Write out the data again exactly, skipping every picture.
--------------------------------
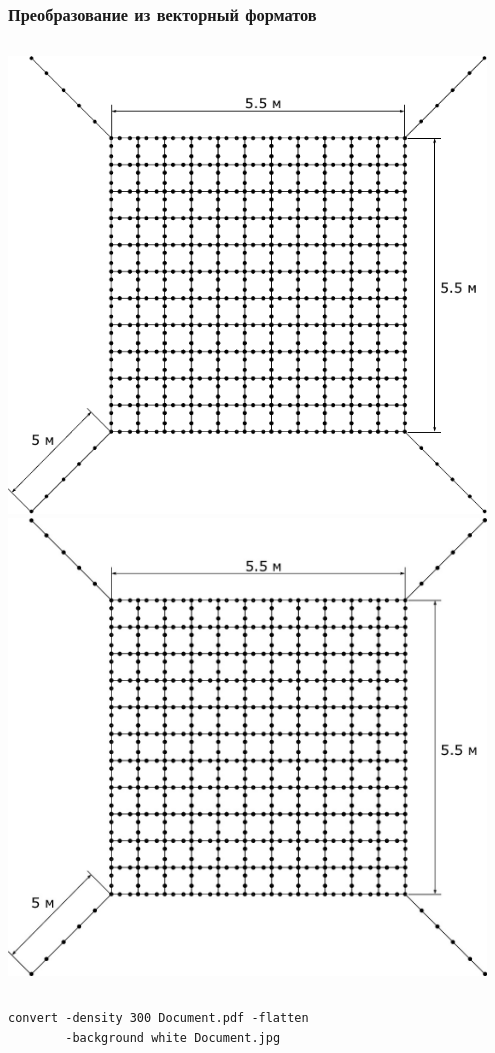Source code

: \documentclass[11pt, compress]{beamer}
\begin{document}
\begin{frame}[c, fragile]
\frametitle{Преобразование из векторный форматов}
\begin{columns}
\includegraphics[width=0.95\textwidth]{net.pdf}
\includegraphics[width=0.95\textwidth]{net300.jpg}
\end{columns}  
\vfill
\begin{lstlisting}
convert -density 300 Document.pdf -flatten 
        -background white Document.jpg
\end{lstlisting}
\end{frame}
\end{document}
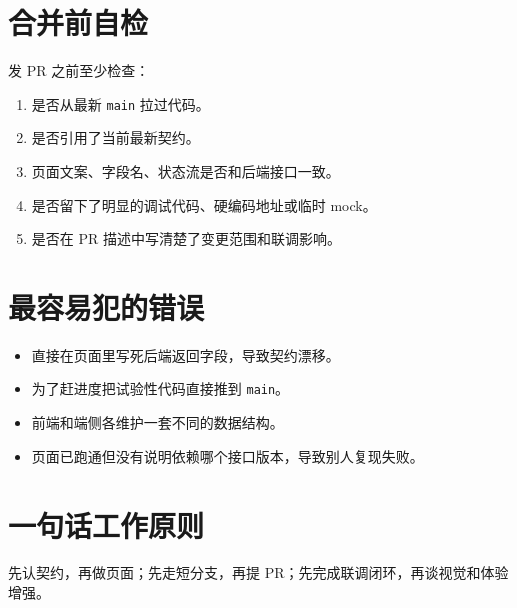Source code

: \documentclass[11pt,a4paper]{ctexart}
\begin{document}
\section{合并前自检}

发 PR 之前至少检查：

\begin{enumerate}
  \item 是否从最新 \texttt{main} 拉过代码。
  \item 是否引用了当前最新契约。
  \item 页面文案、字段名、状态流是否和后端接口一致。
  \item 是否留下了明显的调试代码、硬编码地址或临时 mock。
  \item 是否在 PR 描述中写清楚了变更范围和联调影响。
\end{enumerate}

\section{最容易犯的错误}

\begin{itemize}
  \item 直接在页面里写死后端返回字段，导致契约漂移。
  \item 为了赶进度把试验性代码直接推到 \texttt{main}。
  \item 前端和端侧各维护一套不同的数据结构。
  \item 页面已跑通但没有说明依赖哪个接口版本，导致别人复现失败。
\end{itemize}

\section{一句话工作原则}

先认契约，再做页面；先走短分支，再提 PR；先完成联调闭环，再谈视觉和体验增强。
\end{document}
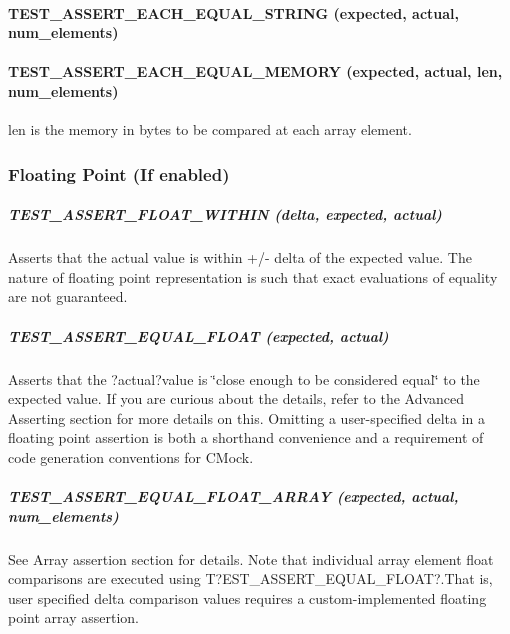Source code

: \paragraph*{{\ttfamily T\+E\+S\+T\+\_\+\+A\+S\+S\+E\+R\+T\+\_\+\+E\+A\+C\+H\+\_\+\+E\+Q\+U\+A\+L\+\_\+\+S\+T\+R\+I\+NG (expected, actual, num\+\_\+elements)}}

\paragraph*{{\ttfamily T\+E\+S\+T\+\_\+\+A\+S\+S\+E\+R\+T\+\_\+\+E\+A\+C\+H\+\_\+\+E\+Q\+U\+A\+L\+\_\+\+M\+E\+M\+O\+RY (expected, actual, len, num\+\_\+elements)}}

{\ttfamily len} is the memory in bytes to be compared at each array element.

\subsubsection*{Floating Point (If enabled)}

\subparagraph*{{\ttfamily T\+E\+S\+T\+\_\+\+A\+S\+S\+E\+R\+T\+\_\+\+F\+L\+O\+A\+T\+\_\+\+W\+I\+T\+H\+IN (delta, expected, actual)}}

Asserts that the {\ttfamily actual} value is within +/-\/ {\ttfamily delta} of the {\ttfamily expected} value. The nature of floating point representation is such that exact evaluations of equality are not guaranteed.

\subparagraph*{{\ttfamily T\+E\+S\+T\+\_\+\+A\+S\+S\+E\+R\+T\+\_\+\+E\+Q\+U\+A\+L\+\_\+\+F\+L\+O\+AT (expected, actual)}}

Asserts that the ?actual?value is \char`\"{}close enough to be considered equal\char`\"{} to the {\ttfamily expected} value. If you are curious about the details, refer to the Advanced Asserting section for more details on this. Omitting a user-\/specified delta in a floating point assertion is both a shorthand convenience and a requirement of code generation conventions for C\+Mock.

\subparagraph*{{\ttfamily T\+E\+S\+T\+\_\+\+A\+S\+S\+E\+R\+T\+\_\+\+E\+Q\+U\+A\+L\+\_\+\+F\+L\+O\+A\+T\+\_\+\+A\+R\+R\+AY (expected, actual, num\+\_\+elements)}}

See Array assertion section for details. Note that individual array element float comparisons are executed using T?E\+S\+T\+\_\+\+A\+S\+S\+E\+R\+T\+\_\+\+E\+Q\+U\+A\+L\+\_\+\+F\+L\+O\+AT?.That is, user specified delta comparison values requires a custom-\/implemented floating point array assertion.

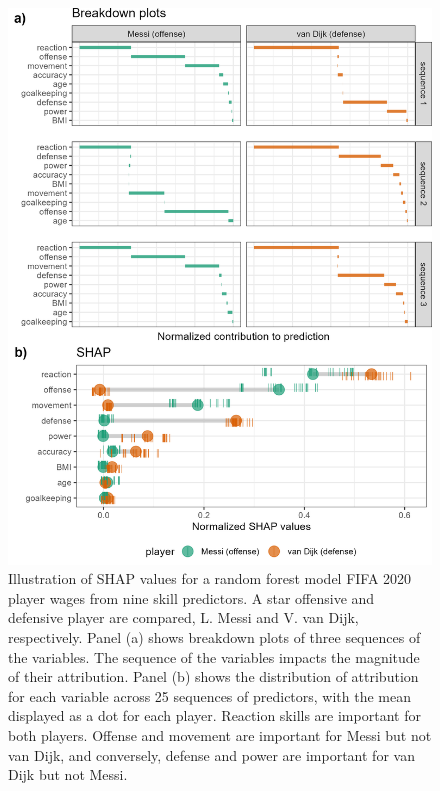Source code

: \documentclass[
]{jss}
\begin{document}
\begin{CodeChunk}
\begin{figure}

{\centering \includegraphics[width=0.85\linewidth]{./figures/shap_distr_bd} 

}

\caption[Illustration of SHAP values for a random forest model FIFA 2020 player wages from nine skill predictors]{Illustration of SHAP values for a random forest model FIFA 2020 player wages from nine skill predictors. A star offensive and defensive player are compared, L. Messi and V. van Dijk, respectively. Panel (a) shows breakdown plots of three sequences of the variables. The sequence of the variables impacts the magnitude of their attribution. Panel (b) shows the distribution of attribution for each variable across 25 sequences of predictors, with the mean displayed as a dot for each player. Reaction skills are important for both players. Offense and movement are important for Messi but not van Dijk, and conversely, defense and power are important for van Dijk but not Messi.}\label{fig:shapdistrbd}
\end{figure}
\end{CodeChunk}
\end{document}
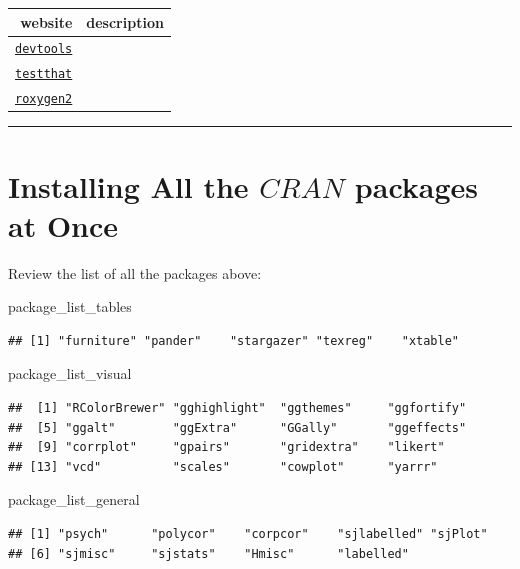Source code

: \documentclass[]{book}
\newenvironment{Shaded}{\begin{snugshade}}{\end{snugshade}}
\newcommand{\NormalTok}[1]{#1}
\theoremstyle{definition}
\theoremstyle{definition}
\theoremstyle{definition}
\theoremstyle{remark}
\begin{document}
\begin{longtable}[]{@{}rl@{}}
\toprule
website & description\tabularnewline
\midrule
\endhead
\href{}{\texttt{devtools}} &\tabularnewline
\href{}{\texttt{testthat}} &\tabularnewline
\href{}{\texttt{roxygen2}} &\tabularnewline
\bottomrule
\end{longtable}

\begin{center}\rule{0.5\linewidth}{\linethickness}\end{center}

\section{\texorpdfstring{Installing All the \(CRAN\) packages at
Once}{Installing All the CRAN packages at Once}}\label{installing-all-the-cran-packages-at-once}

Review the list of all the packages above:

\begin{Shaded}
\begin{Highlighting}[]
\NormalTok{package_list_tables}
\end{Highlighting}
\end{Shaded}

\begin{verbatim}
## [1] "furniture" "pander"    "stargazer" "texreg"    "xtable"
\end{verbatim}

\begin{Shaded}
\begin{Highlighting}[]
\NormalTok{package_list_visual}
\end{Highlighting}
\end{Shaded}

\begin{verbatim}
##  [1] "RColorBrewer" "gghighlight"  "ggthemes"     "ggfortify"   
##  [5] "ggalt"        "ggExtra"      "GGally"       "ggeffects"   
##  [9] "corrplot"     "gpairs"       "gridextra"    "likert"      
## [13] "vcd"          "scales"       "cowplot"      "yarrr"
\end{verbatim}

\begin{Shaded}
\begin{Highlighting}[]
\NormalTok{package_list_general}
\end{Highlighting}
\end{Shaded}

\begin{verbatim}
## [1] "psych"      "polycor"    "corpcor"    "sjlabelled" "sjPlot"    
## [6] "sjmisc"     "sjstats"    "Hmisc"      "labelled"
\end{verbatim}
\end{document}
--------------------------------
Worked solution:
Source code

: \documentclass[11pt, compress]{beamer}
\begin{document}
\begin{frame}[c, fragile]
\frametitle{Преобразование из векторный форматов}
\begin{columns}
\includegraphics[width=0.95\textwidth]{net.pdf}
\includegraphics[width=0.95\textwidth]{net300.jpg}
\end{columns}  
\vfill
\begin{lstlisting}
convert -density 300 Document.pdf -flatten 
        -background white Document.jpg
\end{lstlisting}
\end{frame}
\end{document}
Source code

: \documentclass[11pt,a4paper]{ctexart}
\begin{document}
\section{合并前自检}

发 PR 之前至少检查：

\begin{enumerate}
  \item 是否从最新 \texttt{main} 拉过代码。
  \item 是否引用了当前最新契约。
  \item 页面文案、字段名、状态流是否和后端接口一致。
  \item 是否留下了明显的调试代码、硬编码地址或临时 mock。
  \item 是否在 PR 描述中写清楚了变更范围和联调影响。
\end{enumerate}

\section{最容易犯的错误}

\begin{itemize}
  \item 直接在页面里写死后端返回字段，导致契约漂移。
  \item 为了赶进度把试验性代码直接推到 \texttt{main}。
  \item 前端和端侧各维护一套不同的数据结构。
  \item 页面已跑通但没有说明依赖哪个接口版本，导致别人复现失败。
\end{itemize}

\section{一句话工作原则}

先认契约，再做页面；先走短分支，再提 PR；先完成联调闭环，再谈视觉和体验增强。
\end{document}
Source code

: \paragraph*{{\ttfamily T\+E\+S\+T\+\_\+\+A\+S\+S\+E\+R\+T\+\_\+\+E\+A\+C\+H\+\_\+\+E\+Q\+U\+A\+L\+\_\+\+S\+T\+R\+I\+NG (expected, actual, num\+\_\+elements)}}

\paragraph*{{\ttfamily T\+E\+S\+T\+\_\+\+A\+S\+S\+E\+R\+T\+\_\+\+E\+A\+C\+H\+\_\+\+E\+Q\+U\+A\+L\+\_\+\+M\+E\+M\+O\+RY (expected, actual, len, num\+\_\+elements)}}

{\ttfamily len} is the memory in bytes to be compared at each array element.

\subsubsection*{Floating Point (If enabled)}

\subparagraph*{{\ttfamily T\+E\+S\+T\+\_\+\+A\+S\+S\+E\+R\+T\+\_\+\+F\+L\+O\+A\+T\+\_\+\+W\+I\+T\+H\+IN (delta, expected, actual)}}

Asserts that the {\ttfamily actual} value is within +/-\/ {\ttfamily delta} of the {\ttfamily expected} value. The nature of floating point representation is such that exact evaluations of equality are not guaranteed.

\subparagraph*{{\ttfamily T\+E\+S\+T\+\_\+\+A\+S\+S\+E\+R\+T\+\_\+\+E\+Q\+U\+A\+L\+\_\+\+F\+L\+O\+AT (expected, actual)}}

Asserts that the ?actual?value is \char`\"{}close enough to be considered equal\char`\"{} to the {\ttfamily expected} value. If you are curious about the details, refer to the Advanced Asserting section for more details on this. Omitting a user-\/specified delta in a floating point assertion is both a shorthand convenience and a requirement of code generation conventions for C\+Mock.

\subparagraph*{{\ttfamily T\+E\+S\+T\+\_\+\+A\+S\+S\+E\+R\+T\+\_\+\+E\+Q\+U\+A\+L\+\_\+\+F\+L\+O\+A\+T\+\_\+\+A\+R\+R\+AY (expected, actual, num\+\_\+elements)}}

See Array assertion section for details. Note that individual array element float comparisons are executed using T?E\+S\+T\+\_\+\+A\+S\+S\+E\+R\+T\+\_\+\+E\+Q\+U\+A\+L\+\_\+\+F\+L\+O\+AT?.That is, user specified delta comparison values requires a custom-\/implemented floating point array assertion.

Source code

: \documentclass[
]{jss}
\begin{document}
\begin{CodeChunk}
\begin{figure}

{\centering \includegraphics[width=0.85\linewidth]{./figures/shap_distr_bd} 

}

\caption[Illustration of SHAP values for a random forest model FIFA 2020 player wages from nine skill predictors]{Illustration of SHAP values for a random forest model FIFA 2020 player wages from nine skill predictors. A star offensive and defensive player are compared, L. Messi and V. van Dijk, respectively. Panel (a) shows breakdown plots of three sequences of the variables. The sequence of the variables impacts the magnitude of their attribution. Panel (b) shows the distribution of attribution for each variable across 25 sequences of predictors, with the mean displayed as a dot for each player. Reaction skills are important for both players. Offense and movement are important for Messi but not van Dijk, and conversely, defense and power are important for van Dijk but not Messi.}\label{fig:shapdistrbd}
\end{figure}
\end{CodeChunk}
\end{document}
Source code

: \documentclass[]{book}
\newenvironment{Shaded}{\begin{snugshade}}{\end{snugshade}}
\newcommand{\NormalTok}[1]{#1}
\theoremstyle{definition}
\theoremstyle{definition}
\theoremstyle{definition}
\theoremstyle{remark}
\begin{document}
\begin{longtable}[]{@{}rl@{}}
\toprule
website & description\tabularnewline
\midrule
\endhead
\href{}{\texttt{devtools}} &\tabularnewline
\href{}{\texttt{testthat}} &\tabularnewline
\href{}{\texttt{roxygen2}} &\tabularnewline
\bottomrule
\end{longtable}

\begin{center}\rule{0.5\linewidth}{\linethickness}\end{center}

\section{\texorpdfstring{Installing All the \(CRAN\) packages at
Once}{Installing All the CRAN packages at Once}}\label{installing-all-the-cran-packages-at-once}

Review the list of all the packages above:

\begin{Shaded}
\begin{Highlighting}[]
\NormalTok{package_list_tables}
\end{Highlighting}
\end{Shaded}

\begin{verbatim}
## [1] "furniture" "pander"    "stargazer" "texreg"    "xtable"
\end{verbatim}

\begin{Shaded}
\begin{Highlighting}[]
\NormalTok{package_list_visual}
\end{Highlighting}
\end{Shaded}

\begin{verbatim}
##  [1] "RColorBrewer" "gghighlight"  "ggthemes"     "ggfortify"   
##  [5] "ggalt"        "ggExtra"      "GGally"       "ggeffects"   
##  [9] "corrplot"     "gpairs"       "gridextra"    "likert"      
## [13] "vcd"          "scales"       "cowplot"      "yarrr"
\end{verbatim}

\begin{Shaded}
\begin{Highlighting}[]
\NormalTok{package_list_general}
\end{Highlighting}
\end{Shaded}

\begin{verbatim}
## [1] "psych"      "polycor"    "corpcor"    "sjlabelled" "sjPlot"    
## [6] "sjmisc"     "sjstats"    "Hmisc"      "labelled"
\end{verbatim}
\end{document}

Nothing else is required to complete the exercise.